:: The problem ::
The required answer is an exact copy of the records below, without pictures.

*** Data records ***

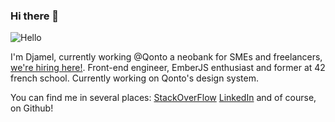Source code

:### Hi there 👋
![Hello](https://media.giphy.com/media/xT9IgG50Fb7Mi0prBC/giphy.gif)

I'm Djamel, currently working @Qonto a neobank for SMEs and freelancers, [we're hiring here!](https://jobs.lever.co/qonto?lever-via=PpZMqxIGRP).
Front-end engineer, EmberJS enthusiast and former at 42 french school.
Currently working on Qonto's design system.

You can find me in several places:
[StackOverFlow](https://stackoverflow.com/users/6156142/djamel)
[LinkedIn](https://www.linkedin.com/in/djamel-b/)
and of course, on Github!


<!--
**dbendaou/dbendaou** is a ✨ _special_ ✨ repository because its `README.md` (this file) appears on your GitHub profile.

Here are some ideas to get you started:

- 🔭 I’m currently working on ...
- 🌱 I’m currently learning ...
- 👯 I’m looking to collaborate on ...
- 🤔 I’m looking for help with ...
- 💬 Ask me about ...
- 📫 How to reach me: ...
- 😄 Pronouns: ...
- ⚡ Fun fact: ...
-->

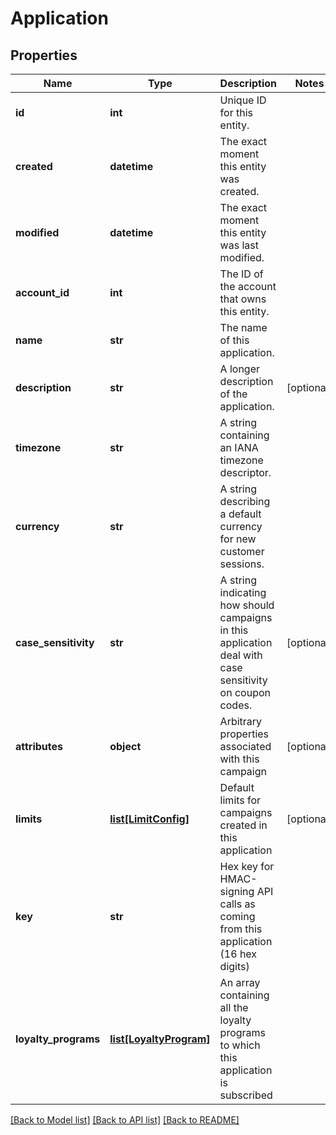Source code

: # Application

## Properties
Name | Type | Description | Notes
------------ | ------------- | ------------- | -------------
**id** | **int** | Unique ID for this entity. | 
**created** | **datetime** | The exact moment this entity was created. | 
**modified** | **datetime** | The exact moment this entity was last modified. | 
**account_id** | **int** | The ID of the account that owns this entity. | 
**name** | **str** | The name of this application. | 
**description** | **str** | A longer description of the application. | [optional] 
**timezone** | **str** | A string containing an IANA timezone descriptor. | 
**currency** | **str** | A string describing a default currency for new customer sessions. | 
**case_sensitivity** | **str** | A string indicating how should campaigns in this application deal with case sensitivity on coupon codes. | [optional] 
**attributes** | **object** | Arbitrary properties associated with this campaign | [optional] 
**limits** | [**list[LimitConfig]**](LimitConfig.md) | Default limits for campaigns created in this application | [optional] 
**key** | **str** | Hex key for HMAC-signing API calls as coming from this application (16 hex digits) | 
**loyalty_programs** | [**list[LoyaltyProgram]**](LoyaltyProgram.md) | An array containing all the loyalty programs to which this application is subscribed | 

[[Back to Model list]](../README.md#documentation-for-models) [[Back to API list]](../README.md#documentation-for-api-endpoints) [[Back to README]](../README.md)


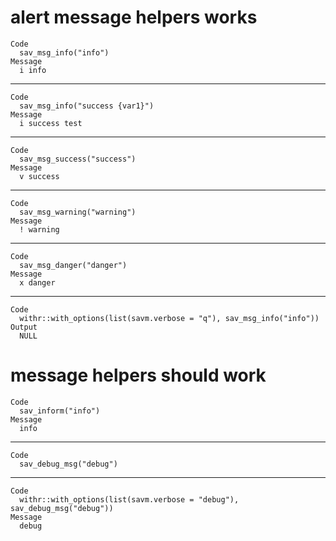 # alert message helpers works

    Code
      sav_msg_info("info")
    Message
      i info

---

    Code
      sav_msg_info("success {var1}")
    Message
      i success test

---

    Code
      sav_msg_success("success")
    Message
      v success

---

    Code
      sav_msg_warning("warning")
    Message
      ! warning

---

    Code
      sav_msg_danger("danger")
    Message
      x danger

---

    Code
      withr::with_options(list(savm.verbose = "q"), sav_msg_info("info"))
    Output
      NULL

# message helpers should work

    Code
      sav_inform("info")
    Message
      info

---

    Code
      sav_debug_msg("debug")

---

    Code
      withr::with_options(list(savm.verbose = "debug"), sav_debug_msg("debug"))
    Message
      debug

*** End of Data records ***

:: Solution for this exercise ::
Source code

:### Hi there 👋
![Hello](https://media.giphy.com/media/xT9IgG50Fb7Mi0prBC/giphy.gif)

I'm Djamel, currently working @Qonto a neobank for SMEs and freelancers, [we're hiring here!](https://jobs.lever.co/qonto?lever-via=PpZMqxIGRP).
Front-end engineer, EmberJS enthusiast and former at 42 french school.
Currently working on Qonto's design system.

You can find me in several places:
[StackOverFlow](https://stackoverflow.com/users/6156142/djamel)
[LinkedIn](https://www.linkedin.com/in/djamel-b/)
and of course, on Github!


<!--
**dbendaou/dbendaou** is a ✨ _special_ ✨ repository because its `README.md` (this file) appears on your GitHub profile.

Here are some ideas to get you started:

- 🔭 I’m currently working on ...
- 🌱 I’m currently learning ...
- 👯 I’m looking to collaborate on ...
- 🤔 I’m looking for help with ...
- 💬 Ask me about ...
- 📫 How to reach me: ...
- 😄 Pronouns: ...
- ⚡ Fun fact: ...
-->

Source code

: # Application

## Properties
Name | Type | Description | Notes
------------ | ------------- | ------------- | -------------
**id** | **int** | Unique ID for this entity. | 
**created** | **datetime** | The exact moment this entity was created. | 
**modified** | **datetime** | The exact moment this entity was last modified. | 
**account_id** | **int** | The ID of the account that owns this entity. | 
**name** | **str** | The name of this application. | 
**description** | **str** | A longer description of the application. | [optional] 
**timezone** | **str** | A string containing an IANA timezone descriptor. | 
**currency** | **str** | A string describing a default currency for new customer sessions. | 
**case_sensitivity** | **str** | A string indicating how should campaigns in this application deal with case sensitivity on coupon codes. | [optional] 
**attributes** | **object** | Arbitrary properties associated with this campaign | [optional] 
**limits** | [**list[LimitConfig]**](LimitConfig.md) | Default limits for campaigns created in this application | [optional] 
**key** | **str** | Hex key for HMAC-signing API calls as coming from this application (16 hex digits) | 
**loyalty_programs** | [**list[LoyaltyProgram]**](LoyaltyProgram.md) | An array containing all the loyalty programs to which this application is subscribed | 

[[Back to Model list]](../README.md#documentation-for-models) [[Back to API list]](../README.md#documentation-for-api-endpoints) [[Back to README]](../README.md)


 # alert message helpers works

    Code
      sav_msg_info("info")
    Message
      i info

---

    Code
      sav_msg_info("success {var1}")
    Message
      i success test

---

    Code
      sav_msg_success("success")
    Message
      v success

---

    Code
      sav_msg_warning("warning")
    Message
      ! warning

---

    Code
      sav_msg_danger("danger")
    Message
      x danger

---

    Code
      withr::with_options(list(savm.verbose = "q"), sav_msg_info("info"))
    Output
      NULL

# message helpers should work

    Code
      sav_inform("info")
    Message
      info

---

    Code
      sav_debug_msg("debug")

---

    Code
      withr::with_options(list(savm.verbose = "debug"), sav_debug_msg("debug"))
    Message
      debug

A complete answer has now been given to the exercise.